The Hearing Journal recently completed an online readership survey on the impact of two critical reports on hearing health care: the 2015 PCAST report and the 2016 NASEM report. Our July 2017 cover story breaks down the survey findings and explores the tapestry of insights into how these reports affect the future of audiology. Here, author Valerie Neff Newitt further explores ways for hearing professionals to acclimate to the PCAST and NASEM recommendations.
Since passage of the OTC Act, and adoption of at least some of PCAST's and NASEM's recommendations seem to pave the path to the future, how can hearing professionals best acclimate?
"We must try to turn a negative into a positive," said Kenneth Henry, PhD, associate professor and clinical program director, Department of Hearing, Speech and Language Sciences, Gallaudet University, Washington, DC. "The positive is we can decrease our focus on the commercial aspect of audiology–selling devices–and instead concentrate on rehabilitative aspects which are the foundation of audiology."
Jackie L. Clark, PhD, president-elect of the American Academy of Audiology, also summed up a need for a greater public recognition of the totality of audiology's value. "As a dispensing audiologist serving exceedingly low-income hard of hearing individuals both in the U.S. and abroad, I am painfully sensitive to and aware of the lack of equity in access to hearing health care and assistance. It is unfortunate that policy makers believe there are easy and inexpensive hearing solutions for such disparities in access. I firmly believe that OTCs provide the profession of audiology an opportunity to demonstrate to consumers the value of our professional services. We know that the auditory system is a complex mechanism and there is immeasurable value in clinical audiologists identifying, diagnosing and remediating a disordered human auditory system with professional finesse, commitment and technology through extensive experience, education and knowledge."
Research, too, offers a perspective on the role of audiology in an OTC environment. In March of this year the American Journal of Audiology published an article, "The Effects of Service-Delivery Model and Purchase Price on Hearing-Aid Outcomes in Older Adults: A Randomized Double-Blind Placebo-Controlled Clinical Trial" in which the authors determined efficacy of hearing aids in older adults using audiology best practices, to evaluate the efficacy of an alternative OTC intervention, and to examine the influence of purchase price on outcomes for both service-delivery models (Am J Audiol.2017;26:53).

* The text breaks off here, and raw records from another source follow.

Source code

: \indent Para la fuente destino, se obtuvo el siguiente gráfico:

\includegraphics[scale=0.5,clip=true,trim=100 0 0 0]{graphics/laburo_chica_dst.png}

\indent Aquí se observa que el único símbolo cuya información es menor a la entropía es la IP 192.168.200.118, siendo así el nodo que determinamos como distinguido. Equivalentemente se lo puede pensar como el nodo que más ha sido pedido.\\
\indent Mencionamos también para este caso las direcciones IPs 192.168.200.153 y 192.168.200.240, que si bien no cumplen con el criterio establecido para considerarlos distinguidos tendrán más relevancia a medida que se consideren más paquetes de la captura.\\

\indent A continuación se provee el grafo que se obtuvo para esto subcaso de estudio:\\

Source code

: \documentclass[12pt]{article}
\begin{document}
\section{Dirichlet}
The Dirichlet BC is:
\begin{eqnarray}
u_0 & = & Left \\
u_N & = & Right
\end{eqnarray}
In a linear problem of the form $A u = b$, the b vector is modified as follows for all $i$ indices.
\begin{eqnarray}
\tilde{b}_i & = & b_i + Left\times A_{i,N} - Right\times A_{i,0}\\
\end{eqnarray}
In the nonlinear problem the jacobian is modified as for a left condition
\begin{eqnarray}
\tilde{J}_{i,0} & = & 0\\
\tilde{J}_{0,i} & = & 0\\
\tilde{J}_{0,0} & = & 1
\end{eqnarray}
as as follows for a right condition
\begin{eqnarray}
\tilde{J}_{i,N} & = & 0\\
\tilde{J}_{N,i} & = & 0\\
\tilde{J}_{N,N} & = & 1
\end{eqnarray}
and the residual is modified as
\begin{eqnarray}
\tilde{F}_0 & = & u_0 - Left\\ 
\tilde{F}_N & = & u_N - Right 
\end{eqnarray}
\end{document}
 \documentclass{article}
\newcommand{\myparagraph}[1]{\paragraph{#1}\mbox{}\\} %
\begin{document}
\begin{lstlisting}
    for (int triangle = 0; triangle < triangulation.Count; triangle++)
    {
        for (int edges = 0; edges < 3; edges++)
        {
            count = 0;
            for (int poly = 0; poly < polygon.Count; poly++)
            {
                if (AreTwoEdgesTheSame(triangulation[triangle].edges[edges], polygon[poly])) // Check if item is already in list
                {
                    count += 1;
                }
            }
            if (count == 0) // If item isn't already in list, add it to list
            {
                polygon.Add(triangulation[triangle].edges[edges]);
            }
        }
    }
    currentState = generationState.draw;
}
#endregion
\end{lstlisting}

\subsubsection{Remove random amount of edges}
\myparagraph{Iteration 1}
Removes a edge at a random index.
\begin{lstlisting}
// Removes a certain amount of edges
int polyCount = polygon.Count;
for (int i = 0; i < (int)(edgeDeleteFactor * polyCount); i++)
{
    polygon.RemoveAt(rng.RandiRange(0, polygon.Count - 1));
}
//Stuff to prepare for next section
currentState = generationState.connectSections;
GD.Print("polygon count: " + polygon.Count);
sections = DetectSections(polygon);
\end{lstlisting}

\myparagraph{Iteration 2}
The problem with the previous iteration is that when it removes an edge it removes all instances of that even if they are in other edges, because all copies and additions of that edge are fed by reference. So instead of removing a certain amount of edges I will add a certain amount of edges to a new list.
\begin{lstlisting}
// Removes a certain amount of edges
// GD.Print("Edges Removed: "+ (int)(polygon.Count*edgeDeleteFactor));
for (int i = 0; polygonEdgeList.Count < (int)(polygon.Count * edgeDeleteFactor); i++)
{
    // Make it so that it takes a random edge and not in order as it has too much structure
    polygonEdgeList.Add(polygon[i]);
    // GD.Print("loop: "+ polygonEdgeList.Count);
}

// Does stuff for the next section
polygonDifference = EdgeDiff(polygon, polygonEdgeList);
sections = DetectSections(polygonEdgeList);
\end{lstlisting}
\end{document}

At the study's end investigators concluded that their "… single-site, double-blind, placebo-controlled, randomized clinical trial was the first to demonstrate that hearing aids are efficacious in older adults for an audiology-based best-practices (AB) service-delivery model. The efficacy of an alternative OTC approach [consumer directed (CD)] in which the consumer selected pre-programmed devices was also established. Overall, the consumer directed model of OTC service delivery yielded only slightly poorer outcomes than the AB model. Nonetheless, outcomes for CD participants improved significantly following a four-week AB-based follow-up trial. Purchase price, $600 versus $3,600 per pair of hearing aids, had no effect on outcomes, but a high percentage (85%) of those who rejected hearing aids paid the higher of the two prices for their devices…"
A survey respondent helped to sum up the way forward: "As audiologists, we should be treating our patients like any other medical specialist, making sure our patients understand that hearing loss will be a condition they have for the rest of their life. The loss will change over time, as will the condition of the devices themselves, which requires regular follow up -- just like monitoring blood pressure, blood sugar, etc." So while a piece of assistive hardware may soon be purchased through various retail outlets, the heart of true hearing healthcare will continue to beat within the collective body of hearing professionals.